Segment Start: MATERIAL PROVIDED
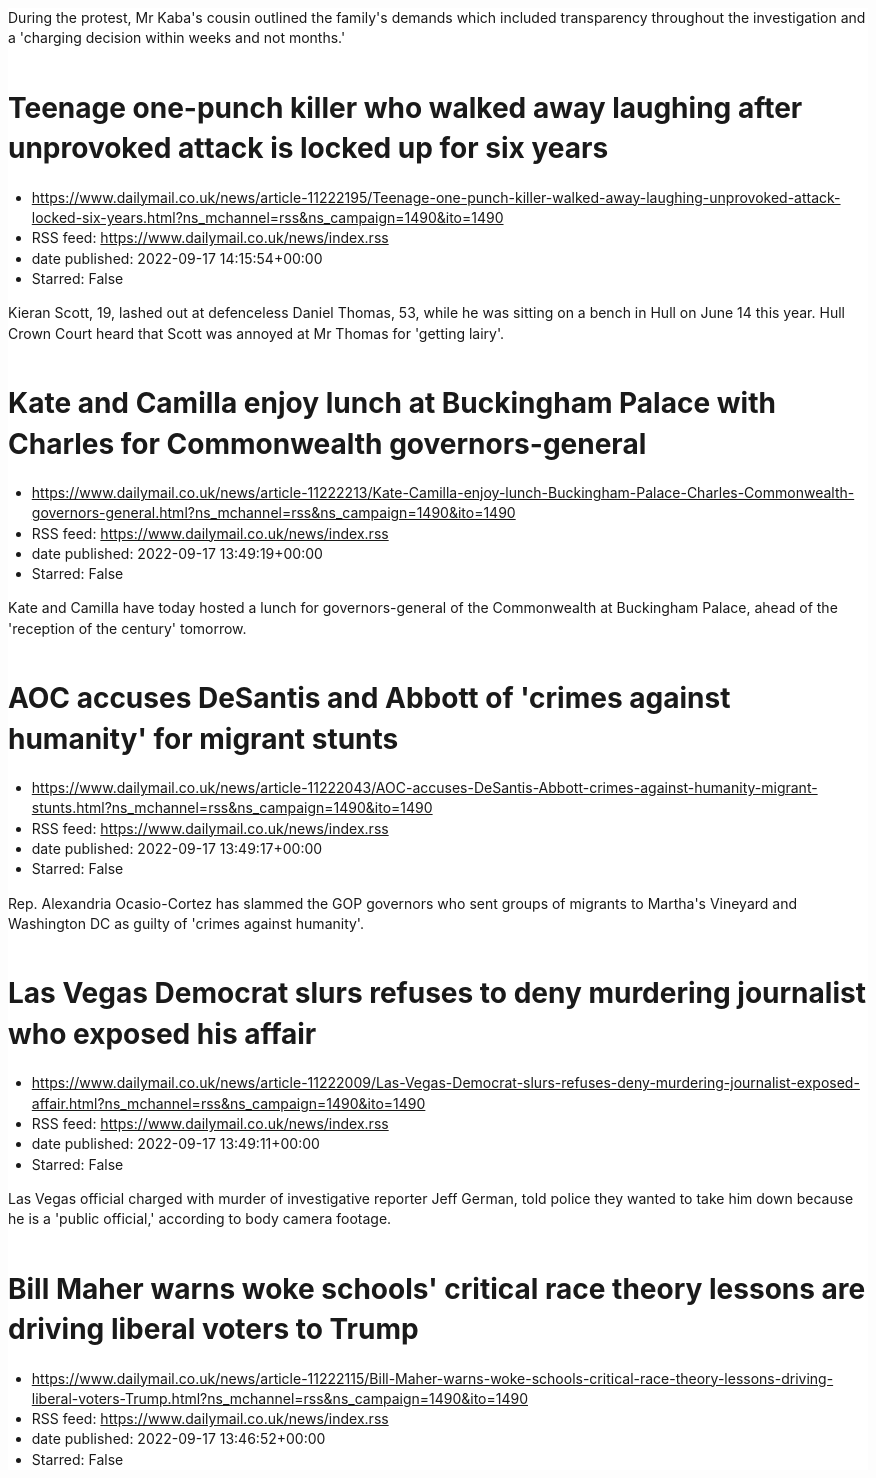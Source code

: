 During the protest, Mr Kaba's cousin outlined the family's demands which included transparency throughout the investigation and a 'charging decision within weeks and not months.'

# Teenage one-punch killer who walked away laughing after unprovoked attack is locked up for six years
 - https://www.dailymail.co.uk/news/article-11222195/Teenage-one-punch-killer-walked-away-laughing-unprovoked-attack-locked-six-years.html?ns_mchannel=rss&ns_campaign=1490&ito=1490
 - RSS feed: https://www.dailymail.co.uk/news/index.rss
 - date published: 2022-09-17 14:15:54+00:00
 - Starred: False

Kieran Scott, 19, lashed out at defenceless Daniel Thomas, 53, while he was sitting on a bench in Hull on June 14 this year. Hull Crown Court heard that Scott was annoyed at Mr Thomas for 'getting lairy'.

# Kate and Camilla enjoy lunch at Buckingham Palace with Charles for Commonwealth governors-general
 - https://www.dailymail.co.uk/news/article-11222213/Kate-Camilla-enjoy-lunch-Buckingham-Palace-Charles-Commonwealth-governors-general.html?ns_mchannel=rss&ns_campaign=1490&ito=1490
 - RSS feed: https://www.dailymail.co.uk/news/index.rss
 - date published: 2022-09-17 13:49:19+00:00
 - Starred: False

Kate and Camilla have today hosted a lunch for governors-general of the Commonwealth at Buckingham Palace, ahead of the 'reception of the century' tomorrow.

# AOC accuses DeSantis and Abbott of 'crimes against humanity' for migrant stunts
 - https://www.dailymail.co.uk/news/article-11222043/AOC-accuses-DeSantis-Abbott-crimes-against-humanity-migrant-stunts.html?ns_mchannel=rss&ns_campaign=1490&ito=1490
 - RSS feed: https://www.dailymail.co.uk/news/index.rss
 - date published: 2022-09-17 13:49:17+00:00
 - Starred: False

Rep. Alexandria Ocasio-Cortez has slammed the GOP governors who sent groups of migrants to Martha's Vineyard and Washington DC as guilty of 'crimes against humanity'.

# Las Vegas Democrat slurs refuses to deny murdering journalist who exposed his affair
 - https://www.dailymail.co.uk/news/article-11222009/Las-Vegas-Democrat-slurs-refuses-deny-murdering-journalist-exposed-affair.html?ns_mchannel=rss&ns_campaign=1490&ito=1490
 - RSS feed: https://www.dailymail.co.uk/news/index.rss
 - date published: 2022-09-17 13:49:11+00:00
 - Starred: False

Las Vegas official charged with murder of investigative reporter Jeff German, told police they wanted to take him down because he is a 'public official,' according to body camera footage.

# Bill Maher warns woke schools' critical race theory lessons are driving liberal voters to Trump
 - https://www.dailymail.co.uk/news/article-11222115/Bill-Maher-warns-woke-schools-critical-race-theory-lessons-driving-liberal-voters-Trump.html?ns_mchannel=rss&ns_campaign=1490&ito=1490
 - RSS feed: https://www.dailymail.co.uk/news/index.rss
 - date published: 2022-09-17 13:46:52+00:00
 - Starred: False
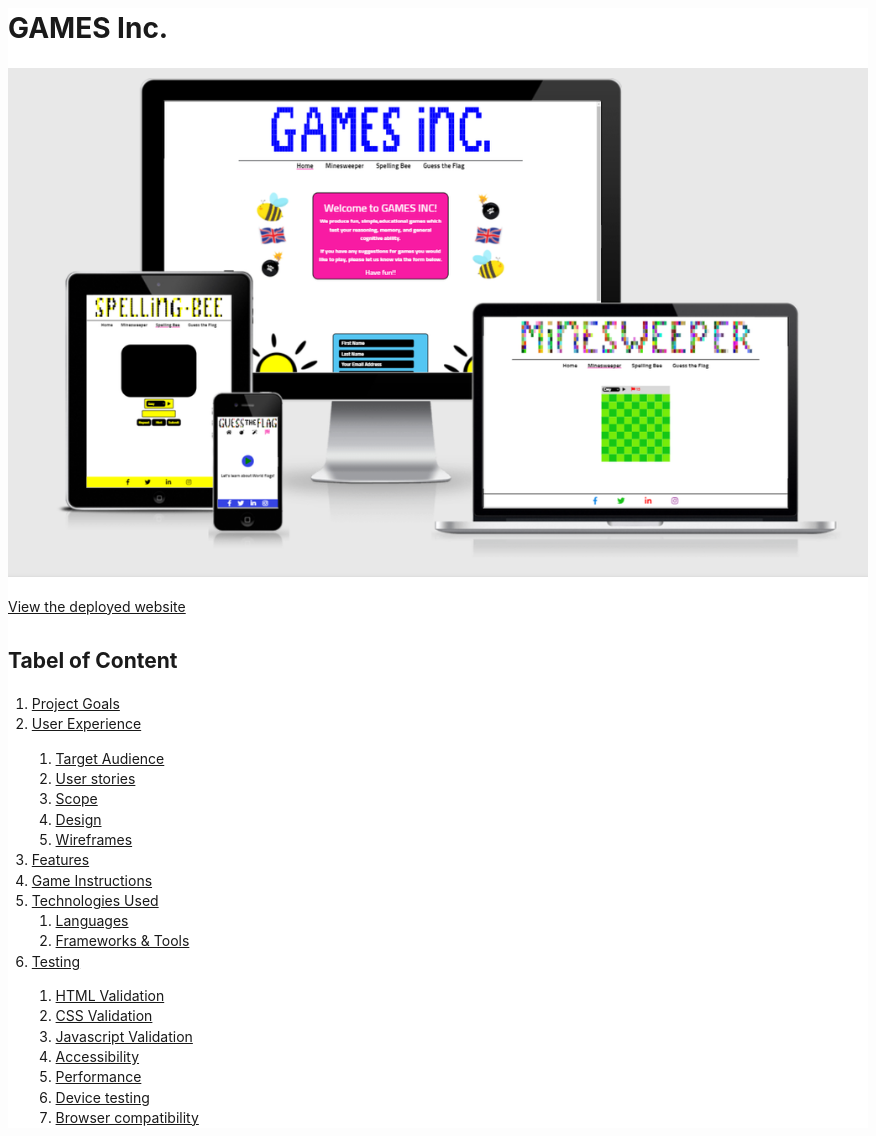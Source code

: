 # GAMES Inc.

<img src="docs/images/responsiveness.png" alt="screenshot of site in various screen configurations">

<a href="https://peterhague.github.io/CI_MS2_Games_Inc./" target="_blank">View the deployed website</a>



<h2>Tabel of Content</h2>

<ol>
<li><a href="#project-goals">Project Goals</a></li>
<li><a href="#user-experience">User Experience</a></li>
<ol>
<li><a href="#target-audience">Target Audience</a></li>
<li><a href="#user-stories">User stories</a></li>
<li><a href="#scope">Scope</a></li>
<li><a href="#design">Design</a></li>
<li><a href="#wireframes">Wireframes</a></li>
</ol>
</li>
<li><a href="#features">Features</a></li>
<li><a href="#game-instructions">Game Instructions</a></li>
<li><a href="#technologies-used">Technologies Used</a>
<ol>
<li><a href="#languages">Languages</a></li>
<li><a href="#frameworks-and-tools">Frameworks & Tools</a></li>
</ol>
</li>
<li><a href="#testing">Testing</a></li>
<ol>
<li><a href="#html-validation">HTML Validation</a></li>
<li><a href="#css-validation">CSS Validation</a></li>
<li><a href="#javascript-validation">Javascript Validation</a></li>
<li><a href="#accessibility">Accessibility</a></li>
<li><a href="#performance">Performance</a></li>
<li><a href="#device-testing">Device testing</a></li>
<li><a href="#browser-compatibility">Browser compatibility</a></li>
Segment End: MATERIAL PROVIDED
Segment Start: MATERIAL PROVIDED
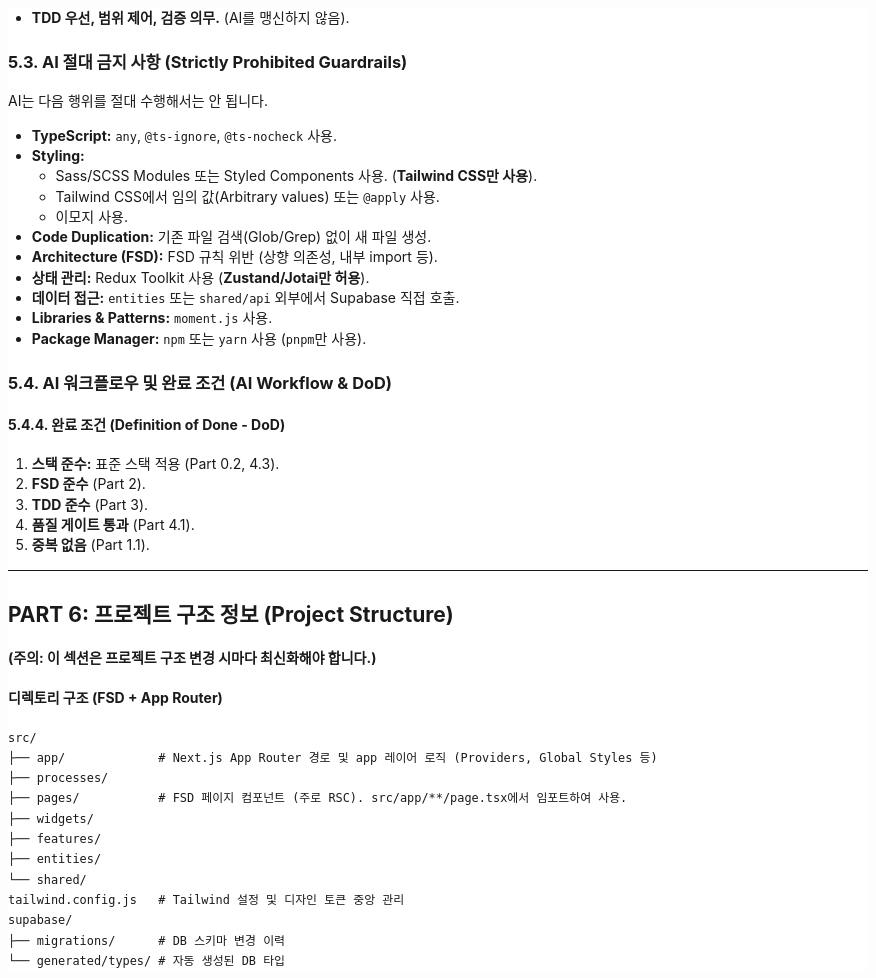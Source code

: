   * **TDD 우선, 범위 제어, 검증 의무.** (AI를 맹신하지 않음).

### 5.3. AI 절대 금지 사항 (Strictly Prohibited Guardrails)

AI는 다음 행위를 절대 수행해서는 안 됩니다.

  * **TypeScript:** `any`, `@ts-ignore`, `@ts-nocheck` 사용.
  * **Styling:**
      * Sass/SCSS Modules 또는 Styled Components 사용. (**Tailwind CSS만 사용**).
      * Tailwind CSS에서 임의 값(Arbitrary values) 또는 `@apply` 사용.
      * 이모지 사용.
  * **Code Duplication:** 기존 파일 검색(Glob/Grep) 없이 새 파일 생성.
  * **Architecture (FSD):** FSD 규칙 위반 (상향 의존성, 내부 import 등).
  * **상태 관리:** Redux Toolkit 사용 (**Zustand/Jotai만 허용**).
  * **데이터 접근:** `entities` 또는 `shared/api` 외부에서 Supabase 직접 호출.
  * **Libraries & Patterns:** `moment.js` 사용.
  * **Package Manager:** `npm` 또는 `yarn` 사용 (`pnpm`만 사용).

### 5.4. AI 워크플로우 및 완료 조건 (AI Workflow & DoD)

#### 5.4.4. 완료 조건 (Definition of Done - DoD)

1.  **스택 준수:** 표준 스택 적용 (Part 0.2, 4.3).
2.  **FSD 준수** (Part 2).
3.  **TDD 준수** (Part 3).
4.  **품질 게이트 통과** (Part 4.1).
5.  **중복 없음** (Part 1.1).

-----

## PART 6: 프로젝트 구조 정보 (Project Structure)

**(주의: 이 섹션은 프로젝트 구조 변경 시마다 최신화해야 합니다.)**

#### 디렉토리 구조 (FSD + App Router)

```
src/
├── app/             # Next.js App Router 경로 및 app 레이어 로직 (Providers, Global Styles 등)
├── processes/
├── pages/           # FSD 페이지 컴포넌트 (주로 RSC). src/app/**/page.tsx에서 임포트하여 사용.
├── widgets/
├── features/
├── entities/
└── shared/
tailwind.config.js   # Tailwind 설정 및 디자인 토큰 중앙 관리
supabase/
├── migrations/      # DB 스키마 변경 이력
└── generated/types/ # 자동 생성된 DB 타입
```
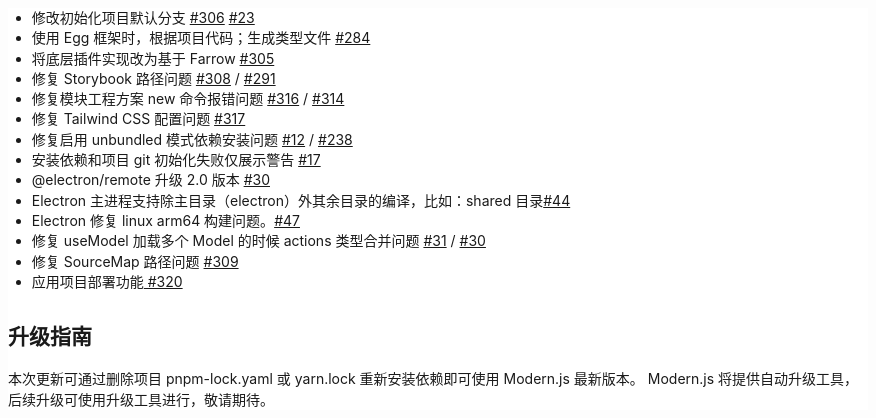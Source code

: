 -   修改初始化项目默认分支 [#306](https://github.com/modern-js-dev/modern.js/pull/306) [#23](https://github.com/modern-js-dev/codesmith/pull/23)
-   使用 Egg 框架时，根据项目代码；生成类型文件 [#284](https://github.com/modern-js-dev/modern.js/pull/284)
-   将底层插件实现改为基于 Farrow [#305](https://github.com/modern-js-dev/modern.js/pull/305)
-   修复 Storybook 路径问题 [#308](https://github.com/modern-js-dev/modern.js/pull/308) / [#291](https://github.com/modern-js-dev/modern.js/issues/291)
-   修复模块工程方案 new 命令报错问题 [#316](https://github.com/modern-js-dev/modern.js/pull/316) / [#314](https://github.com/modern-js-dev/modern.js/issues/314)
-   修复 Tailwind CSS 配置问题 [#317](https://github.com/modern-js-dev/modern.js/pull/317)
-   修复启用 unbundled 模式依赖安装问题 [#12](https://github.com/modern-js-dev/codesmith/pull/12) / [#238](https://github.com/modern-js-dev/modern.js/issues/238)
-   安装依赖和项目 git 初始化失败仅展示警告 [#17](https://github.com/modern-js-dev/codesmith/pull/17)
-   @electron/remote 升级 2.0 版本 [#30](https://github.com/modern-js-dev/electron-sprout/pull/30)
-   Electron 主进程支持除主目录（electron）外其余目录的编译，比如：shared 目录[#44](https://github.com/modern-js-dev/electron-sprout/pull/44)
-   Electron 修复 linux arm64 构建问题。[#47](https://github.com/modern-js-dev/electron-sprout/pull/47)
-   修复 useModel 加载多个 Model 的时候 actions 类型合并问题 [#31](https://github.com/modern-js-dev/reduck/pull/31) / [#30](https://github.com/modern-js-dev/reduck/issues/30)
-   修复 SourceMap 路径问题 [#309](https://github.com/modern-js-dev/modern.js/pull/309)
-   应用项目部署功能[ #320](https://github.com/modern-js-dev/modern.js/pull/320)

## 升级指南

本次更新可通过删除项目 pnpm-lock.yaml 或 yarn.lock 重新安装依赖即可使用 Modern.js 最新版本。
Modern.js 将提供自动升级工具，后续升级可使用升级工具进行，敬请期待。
Segment End: MATERIAL PROVIDED
Segment Start: MATERIAL PROVIDED
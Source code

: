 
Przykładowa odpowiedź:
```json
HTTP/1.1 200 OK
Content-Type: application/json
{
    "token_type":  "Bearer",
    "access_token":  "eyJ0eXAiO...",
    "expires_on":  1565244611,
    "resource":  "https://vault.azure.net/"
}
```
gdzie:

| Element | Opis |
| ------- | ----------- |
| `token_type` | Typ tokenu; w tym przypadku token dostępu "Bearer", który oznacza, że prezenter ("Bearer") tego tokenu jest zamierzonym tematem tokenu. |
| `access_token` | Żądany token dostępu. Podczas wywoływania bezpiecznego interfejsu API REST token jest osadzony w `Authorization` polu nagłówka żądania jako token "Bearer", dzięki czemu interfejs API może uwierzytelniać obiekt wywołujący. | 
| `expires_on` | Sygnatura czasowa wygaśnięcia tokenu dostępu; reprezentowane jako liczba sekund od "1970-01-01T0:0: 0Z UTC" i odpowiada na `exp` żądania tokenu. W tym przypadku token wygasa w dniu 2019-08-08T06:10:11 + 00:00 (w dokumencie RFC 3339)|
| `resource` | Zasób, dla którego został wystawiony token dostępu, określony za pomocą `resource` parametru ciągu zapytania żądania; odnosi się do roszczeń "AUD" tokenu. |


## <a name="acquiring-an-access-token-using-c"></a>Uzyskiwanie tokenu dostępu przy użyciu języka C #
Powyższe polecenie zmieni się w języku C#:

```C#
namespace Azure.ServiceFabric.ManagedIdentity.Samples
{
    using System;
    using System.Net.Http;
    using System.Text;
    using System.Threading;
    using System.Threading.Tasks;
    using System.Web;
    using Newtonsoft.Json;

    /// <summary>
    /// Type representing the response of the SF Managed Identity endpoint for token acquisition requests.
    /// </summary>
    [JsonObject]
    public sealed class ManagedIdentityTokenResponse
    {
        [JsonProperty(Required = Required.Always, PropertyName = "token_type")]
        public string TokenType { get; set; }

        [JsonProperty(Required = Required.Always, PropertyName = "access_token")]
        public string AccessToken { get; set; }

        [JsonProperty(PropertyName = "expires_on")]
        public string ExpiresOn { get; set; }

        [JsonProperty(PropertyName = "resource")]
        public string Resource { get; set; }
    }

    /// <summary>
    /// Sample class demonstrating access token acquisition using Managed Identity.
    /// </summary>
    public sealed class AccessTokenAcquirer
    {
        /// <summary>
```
Segment End: MATERIAL PROVIDED
Among the lines above, find those containing the word "unprovoked" and copy each.

▸ **THE ANSWER**
# Teenage one-punch killer who walked away laughing after unprovoked attack is locked up for six years
 - https://www.dailymail.co.uk/news/article-11222195/Teenage-one-punch-killer-walked-away-laughing-unprovoked-attack-locked-six-years.html?ns_mchannel=rss&ns_campaign=1490&ito=1490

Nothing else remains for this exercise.